### [BRIEF]
Filter the data for lines with the word "that" and copy those lines.

Document images with source code
------------------------------------------------------------------------
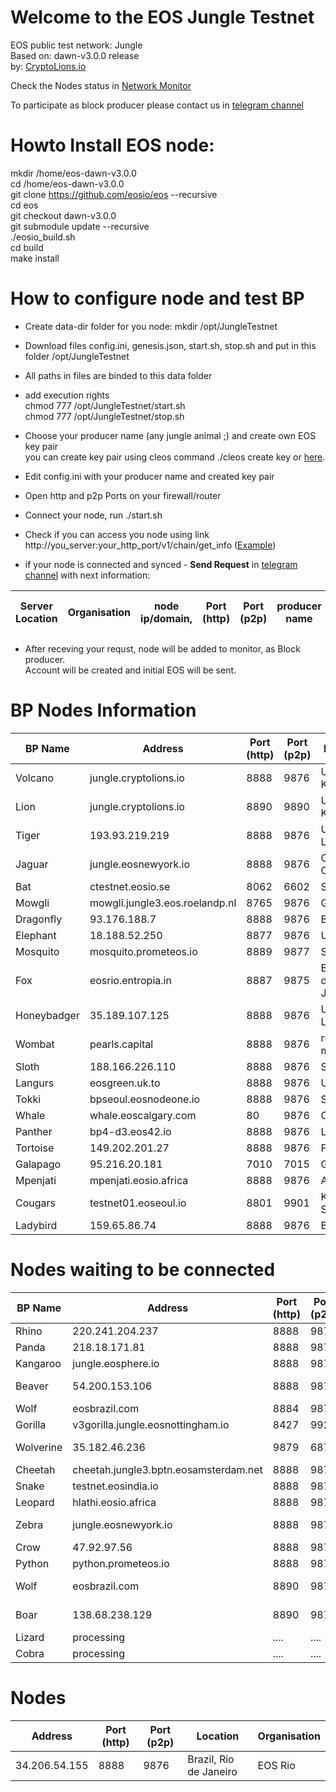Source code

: # Welcome to the EOS Jungle Testnet
EOS public test network: Jungle   
Based on: dawn-v3.0.0 release  
by: <a target="_blank" href="http://CryptoLions.io">CryptoLions.io</a>  


Check the Nodes status in <a target="_blank" href="http://jungle.cryptolions.io:9898/monitor/">Network Monitor</a>

To participate as block producer please contact us in <a target="_blank" href="https://t.me/jungletestnet">telegram channel</a>


# Howto Install EOS node:  
  

mkdir /home/eos-dawn-v3.0.0  
cd /home/eos-dawn-v3.0.0  
git clone https://github.com/eosio/eos --recursive    
cd eos  
git checkout dawn-v3.0.0  
git submodule update --recursive  
./eosio_build.sh  
cd build  
make install


# How to configure node and test BP
- Create data-dir folder for you node:
  mkdir /opt/JungleTestnet  
- Download files config.ini, genesis.json, start.sh, stop.sh and put in this folder /opt/JungleTestnet
- All paths in files are binded to this data folder
- add execution rights  
  chmod 777 /opt/JungleTestnet/start.sh  
  chmod 777 /opt/JungleTestnet/stop.sh  
  
- Choose your producer name (any jungle animal ;) and create own EOS key pair  
  you can create key pair using cleos command ./cleos create key or <a target="_blank" href="https://nadejde.github.io/eos-token-sale/">here</a>.
- Edit config.ini with your producer name and created key pair
- Open http and p2p Ports on your firewall/router
- Connect your node, run ./start.sh
- Check if you can access you node using link http://you_server:your_http_port/v1/chain/get_info (<a href="http://jungle.cryptolions.io:8888/v1/chain/get_info" target="_blank">Example</a>)

- if your node is connected and synced -  **Send Request** in <a target="_blank" href="https://t.me/jungletestnet">telegram channel</a> with next information:  
    
| Server Location | Organisation | node ip/domain, | Port (http) |  Port (p2p) | producer name | your public key|
|-----------------|--------------|-----------------|-------------|-------------|---------------|----------------|

- After receving your requst, node will be added to monitor, as Block producer.  
  Account will be created and initial EOS will be sent.  
  
  


# BP Nodes Information
| BP Name | Address | Port (http) | Port (p2p) | Location | Organisation |
|---------|---------|-------------|------------|----------|--------------|
| Volcano | jungle.cryptolions.io | 8888	| 9876	 | Ukraine, Kyiv | CryptoLions.io |
| Lion | jungle.cryptolions.io | 8890	| 9890 | Ukraine, Kyiv | CryptoLions.io |
| Tiger | 193.93.219.219 | 8888	| 9876 | Ukraine, Lviv | CryptoLions.io |
| Jaguar | jungle.eosnewyork.io | 8888 | 9876 | Central Canada | EOS New York |  
| Bat | ctestnet.eosio.se | 8062 | 6602 | Sweden | EOSio.se |
| Mowgli | mowgli.jungle3.eos.roelandp.nl | 8765 | 9876 | Germany | roelandp.nl/eos |
| Dragonfly | 93.176.188.7 | 8888 | 9876 | Barcelona | EOSbcn |
| Elephant | 18.188.52.250	| 8877  | 9876 | USA | Blockpro.one |
| Mosquito | mosquito.prometeos.io | 8889 | 9877 |  Spain | IberEOS |
| Fox | eosrio.entropia.in | 8887 | 9875 |  Brazil, Rio de Janeiro  | EOS Rio |
| Honeybadger | 35.189.107.125	| 8888 | 9876 | Uk, London | EOS42 |
| Wombat | pearls.capital | 8888 | 9876 |  russia, moscow | pearls.capital |
| Sloth | 188.166.226.110 | 8888 | 9876 |  Singapore  | EOS Botetourt |
| Langurs | eosgreen.uk.to | 8888 | 9876 |  UK | EOSgreen.io |
| Tokki | bpseoul.eosnodeone.io	 | 8888 | 9876 | Seoul | eosnodeone.io |
| Whale | whale.eoscalgary.com | 80 | 9876 | Canada | EOS.Cafe |
| Panther | bp4-d3.eos42.io | 8888 | 9876 |  London  | EOS42.io |
| Tortoise | 149.202.201.27 | 8888 | 9876 |  France  | EOSdac.io |
| Galapago | 95.216.20.181 | 7010 | 7015 |  Germany | bitcoineos.fun |
| Mpenjati | mpenjati.eosio.africa	 | 8888 | 9876 | Africa | EOS.IO Africa |
| Cougars | testnet01.eoseoul.io	 | 8801 | 9901 | Korea, Seoul | EOSeoul.io |
| Ladybird | 159.65.86.74 | 8888 | 9876 | Barcelona | EOSbcn |

# Nodes waiting to be connected
| BP Name | Address | Port (http) | Port (p2p) | Location | Organisation |
|---------|---------|-------------|------------|----------|--------------|
| Rhino | 220.241.204.237	 | 8888 | 9876 | Hong Kong | HKEOS |
| Panda | 218.18.171.81	 | 8888 | 9876 | Taiwan | EOS Taiwan	 |
| Kangaroo | jungle.eosphere.io | 8888 | 9876 |  Australia | EOSphere.io |
| Beaver | 54.200.153.106 | 8888 | 9876 |  Canada, Calgary  | EOS Calgary |
| Wolf | eosbrazil.com | 8884 | 9873 |  Brazil  | EOSbrazil.co |
| Gorilla | v3gorilla.jungle.eosnottingham.io | 8427 | 9927 |  UK | EOSnottingham.io |
| Wolverine | 35.182.46.236	 | 9879 | 6879 | Canada, Monreal | BP Node |
| Cheetah | cheetah.jungle3.bptn.eosamsterdam.net	 | 8888 | 9876 | Amsterdam | EOS Amsterdam |
| Snake | testnet.eosindia.io	 | 8888 | 9876 | India | EOSIndia |
| Leopard | hlathi.eosio.africa | 8888  | 9877 | Africa | EOSio.africa |
| Zebra | jungle.eosnewyork.io | 8888  | 9876 | Canada, Montreal | EOS New York |
| Crow | 47.92.97.56 | 8888  | 9876 | China | EOS UIP |
| Python |  python.prometeos.io | 8888 | 9876 | Spain | Prometeos.io |
| Wolf | eosbrazil.com | 8890  | 9878 | Brazil, Sao Paulo | EOS Brazil  |
| Boar | 138.68.238.129 | 8890  | 9876 | USA,  San Francisco | EOSBR |
| Lizard | processing | ....  | .... | India | EOS India |
| Cobra | processing | ....  | .... | China | CIGEOS |

# Nodes
| Address | Port (http) | Port (p2p) | Location | Organisation |
|---------|-------------|------------|----------|--------------|
| 34.206.54.155 |	8888 | 9876 |	Brazil, Rio de Janeiro | EOS Rio |

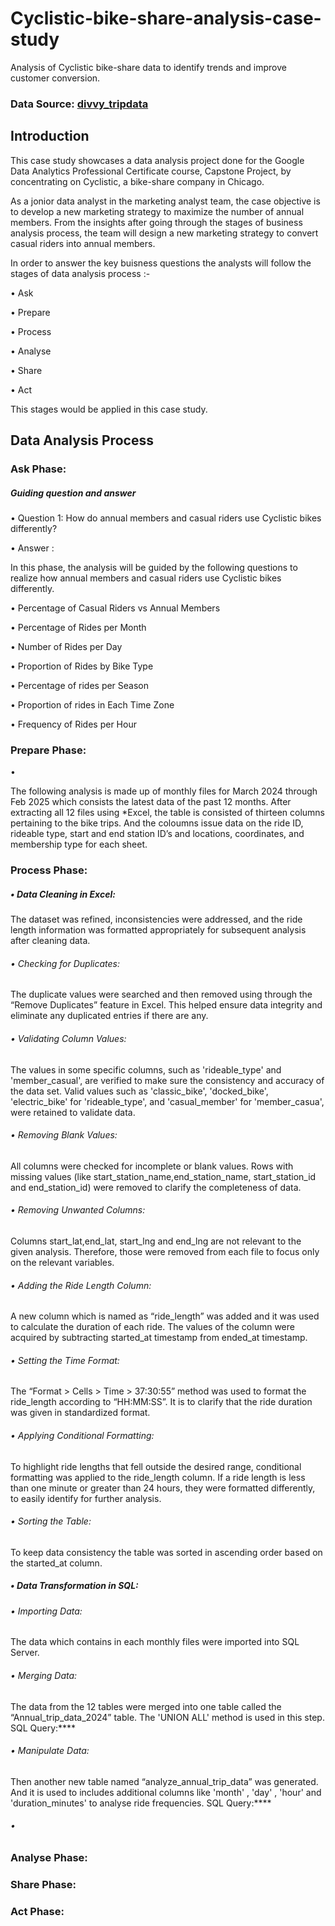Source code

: # Cyclistic-bike-share-analysis-case-study
Analysis of Cyclistic bike-share data to identify trends and improve customer conversion.
 ### Data Source: [divvy_tripdata](https://divvy-tripdata.s3.amazonaws.com/index.html)
## Introduction
This case study showcases a data analysis project done for the Google Data Analytics Professional Certificate course, Capstone Project, by concentrating on Cyclistic, a bike-share company in Chicago.

As a jonior data analyst in the marketing analyst team, the case objective is to develop a new marketing strategy to maximize the number of annual members. From the insights after going through the stages of business analysis process, the team will design a new marketing strategy to convert casual riders into annual members.

In order to answer the key buisness questions the analysts will follow the stages of data analysis process :-
<p>•	Ask </p>
<p>•	Prepare </p>
<p>•	Process  </p>
<p>•	Analyse</p>
<p>•	Share</p>
<p>•	Act  </p>
This stages would be applied in this case study. 

## Data Analysis Process
### Ask Phase:
##### Guiding question and answer
<p>• Question 1: How do annual members and casual riders use Cyclistic bikes differently?
  </p>
<p>• Answer :</p>
In this phase, the analysis will be guided by the following questions to realize how annual members and casual riders use Cyclistic bikes differently. 
<p> </p>
<p>•	Percentage of Casual Riders vs Annual Members </p>
<p>•	Percentage of Rides per Month </p>
<p>•	Number of Rides per Day</p>
<p>•	Proportion of Rides by Bike Type </p>
<p>•	Percentage of rides per Season</p>
<p>•	Proportion of rides in Each Time Zone </p>
<p>•	Frequency of Rides per Hour</p>

### Prepare Phase:
<p> </p> <p>• </p>
The following analysis is made up of monthly files for March 2024 through Feb 2025 which consists the latest data of the past 12 months. 
After extracting all 12 files using *Excel, the table is consisted of thirteen columns pertaining to the bike trips.
And the coloumns issue data on the ride ID, rideable type, start and end station ID’s and locations, coordinates, and membership type for each sheet.


### Process Phase:

##### <p>•	Data Cleaning in Excel: 
The dataset was refined, inconsistencies were addressed, and the ride length information was formatted appropriately for subsequent analysis after cleaning data.</p>

###### <p>• Checking for Duplicates:
The duplicate values were searched and then removed using through the “Remove Duplicates” feature in Excel. This helped ensure data integrity and eliminate any duplicated entries if there are any.</p>
###### <p>• Validating Column Values:
The values in some specific columns, such as 'rideable_type' and 'member_casual', are verified to make sure the consistency and accuracy of the data set. Valid values such as 'classic_bike', 'docked_bike', 'electric_bike' for 'rideable_type', and 'casual_member' for 'member_casua', were retained to validate data.</p>
###### <p>• Removing Blank Values:
All columns were checked for incomplete or blank values. Rows with missing values (like start_station_name,end_station_name, start_station_id and end_station_id) were removed to clarify the completeness of data.</p>
###### <p>• Removing Unwanted Columns: 
Columns start_lat,end_lat, start_lng and end_lng are not relevant to the given analysis. Therefore, those were removed from each file to focus only on the relevant variables.</p>
###### <p>• Adding the Ride Length Column:
A new column which is named as “ride_length” was added and it was used to calculate the duration of each ride. The values of the column were acquired by subtracting started_at timestamp from ended_at timestamp.</p>
###### <p>• Setting the Time Format:
The “Format > Cells > Time > 37:30:55” method was used to format the ride_length according to “HH:MM:SS”. It is to clarify that the ride duration was given in standardized format.</p>
###### <p>• Applying Conditional Formatting:
To highlight ride lengths that fell outside the desired range, conditional formatting was applied to the ride_length column. If a ride length is less than one minute or greater than 24 hours, they were formatted differently, to easily identify for further analysis.</p>
###### <p>• Sorting the Table:
To keep data consistency the table was sorted in ascending order based on the started_at column.</p>

##### <p>•	Data Transformation in SQL: </p>

###### <p>• Importing Data: 
The data which contains in each monthly files were imported into SQL Server.</p>
###### <p>• Merging Data:
The data from the 12 tables were merged into one table called the “Annual_trip_data_2024” table. The 'UNION ALL' method is used in this step.  SQL Query:****  </p>
###### <p>• Manipulate Data: 
Then another new table named “analyze_annual_trip_data” was generated. And it is used to includes additional columns like 'month' , 'day' , 'hour' and 'duration_minutes' to analyse ride frequencies. SQL Query:**** </p>
###### <p>• </p>

### Analyse Phase:
### Share Phase:
### Act Phase:
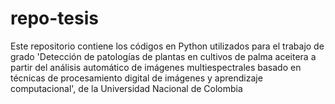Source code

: # repo-tesis
Este repositorio contiene los  códigos en Python  utilizados para el trabajo de grado 'Detección de patologías de plantas en cultivos de palma aceitera a partir del análisis automático de imágenes multiespectrales basado en técnicas de procesamiento digital de imágenes y aprendizaje computacional', de la Universidad Nacional de Colombia

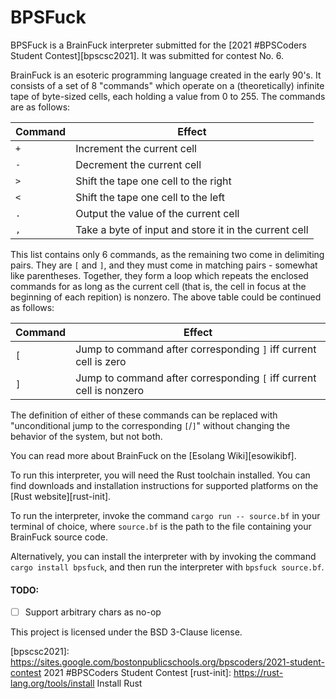 # BPSFuck

BPSFuck is a BrainFuck interpreter submitted for the [2021 #BPSCoders Student
Contest][bpscsc2021]. It was submitted for contest No. 6.

BrainFuck is an esoteric programming language created in the early 90's. It
consists of a set of 8 "commands" which operate on a (theoretically) infinite
tape of byte-sized cells, each holding a value from 0 to 255. The commands are
as follows:

| Command | Effect                                                |
| ------- | ----------------------------------------------------- |
| `+`     | Increment the current cell                            |
| `-`     | Decrement the current cell                            |
| `>`     | Shift the tape one cell to the right                  |
| `<`     | Shift the tape one cell to the left                   |
| `.`     | Output the value of the current cell                  |
| `,`     | Take a byte of input and store it in the current cell |

This list contains only 6 commands, as the remaining two come in delimiting
pairs. They are `[` and `]`, and they must come in matching pairs - somewhat
like parentheses. Together, they form a loop which repeats the enclosed
commands for as long as the current cell (that is, the cell in focus at the
beginning of each repition) is nonzero. The above table could be continued as
follows:

| Command | Effect                                                              |
| ------- | ------------------------------------------------------------------- |
| `[`     | Jump to command after corresponding `]` iff current cell is zero    |
| `]`     | Jump to command after corresponding `[` iff current cell is nonzero |

The definition of either of these commands can be replaced with "unconditional
jump to the corresponding `[`/`]`" without changing the behavior of the system,
but not both.

You can read more about BrainFuck on the [Esolang Wiki][esowikibf].

To run this interpreter, you will need the Rust toolchain installed. You can
find downloads and installation instructions for supported platforms on the
[Rust website][rust-init].

To run the interpreter, invoke the command `cargo run -- source.bf` in your
terminal of choice, where `source.bf` is the path to the file containing your
BrainFuck source code. 

Alternatively, you can install the interpreter with by invoking the command
`cargo install bpsfuck`, and then run the interpreter with `bpsfuck source.bf`.

#### TODO:
- [ ] Support arbitrary chars as no-op

This project is licensed under the BSD 3-Clause license. 

[bpscsc2021]: https://sites.google.com/bostonpublicschools.org/bpscoders/2021-student-contest 2021 #BPSCoders Student Contest
[rust-init]:  https://rust-lang.org/tools/install Install Rust


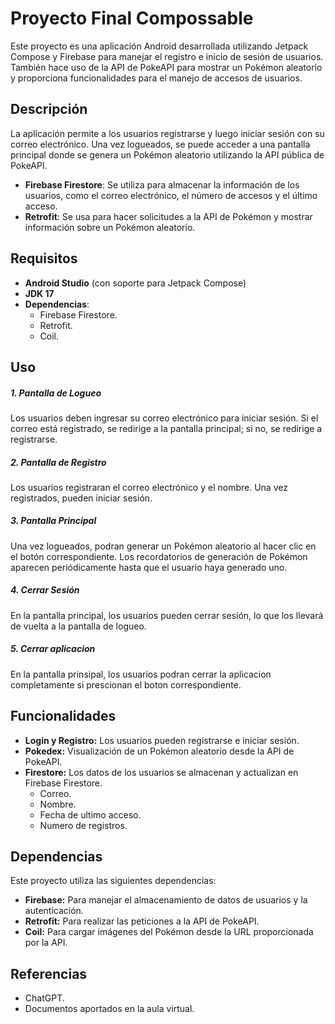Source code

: # Proyecto Final Compossable

Este proyecto es una aplicación Android desarrollada utilizando Jetpack Compose y Firebase para manejar el registro e inicio de sesión de usuarios. También hace uso de la API de PokeAPI para mostrar un Pokémon aleatorio y proporciona funcionalidades para el manejo de accesos de usuarios.

## Descripción

La aplicación permite a los usuarios registrarse y luego iniciar sesión con su correo electrónico. Una vez logueados, se puede acceder a una pantalla principal donde se genera un Pokémon aleatorio utilizando la API pública de PokeAPI.

- **Firebase Firestore**: Se utiliza para almacenar la información de los usuarios, como el correo electrónico, el número de accesos y el último acceso.
- **Retrofit**: Se usa para hacer solicitudes a la API de Pokémon y mostrar información sobre un Pokémon aleatorio.

## Requisitos

- **Android Studio** (con soporte para Jetpack Compose)
- **JDK 17**
- **Dependencias**:
    - Firebase Firestore.
    - Retrofit.
    - Coil.

## Uso

##### 1. Pantalla de Logueo
Los usuarios deben ingresar su correo electrónico para iniciar sesión. Si el correo está registrado, se redirige a la pantalla principal; si no, se redirige a registrarse.

##### 2. Pantalla de Registro
Los usuarios registraran el correo electrónico y el nombre. Una vez registrados, pueden iniciar sesión.

##### 3. Pantalla Principal
Una vez logueados, podran generar un Pokémon aleatorio al hacer clic en el botón correspondiente. Los recordatorios de generación de Pokémon aparecen periódicamente hasta que el usuario haya generado uno.

##### 4. Cerrar Sesión
En la pantalla principal, los usuarios pueden cerrar sesión, lo que los llevará de vuelta a la pantalla de logueo.

##### 5. Cerrar aplicacion
En la pantalla prinsipal, los usuarios podran cerrar la aplicacion completamente si prescionan el boton correspondiente.

## Funcionalidades

- **Login y Registro:** Los usuarios pueden registrarse e iniciar sesión.
- **Pokedex:** Visualización de un Pokémon aleatorio desde la API de PokeAPI.
- **Firestore:** Los datos de los usuarios se almacenan y actualizan en Firebase Firestore.
    - Correo.
    - Nombre.
    - Fecha de ultimo acceso.
    - Numero de registros.

## Dependencias

Este proyecto utiliza las siguientes dependencias:

- **Firebase:** Para manejar el almacenamiento de datos de usuarios y la autenticación.
- **Retrofit:** Para realizar las peticiones a la API de PokeAPI.
- **Coil:** Para cargar imágenes del Pokémon desde la URL proporcionada por la API.

## Referencias

- ChatGPT.
- Documentos aportados en la aula virtual.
------------------------------------------------------------------------
### [REPLY TO THE EXERCISE]
The “Format > Cells > Time > 37:30:55” method was used to format the ride_length according to “HH:MM:SS”. It is to clarify that the ride duration was given in standardized format.</p>
To highlight ride lengths that fell outside the desired range, conditional formatting was applied to the ride_length column. If a ride length is less than one minute or greater than 24 hours, they were formatted differently, to easily identify for further analysis.</p>
commands for as long as the current cell (that is, the cell in focus at the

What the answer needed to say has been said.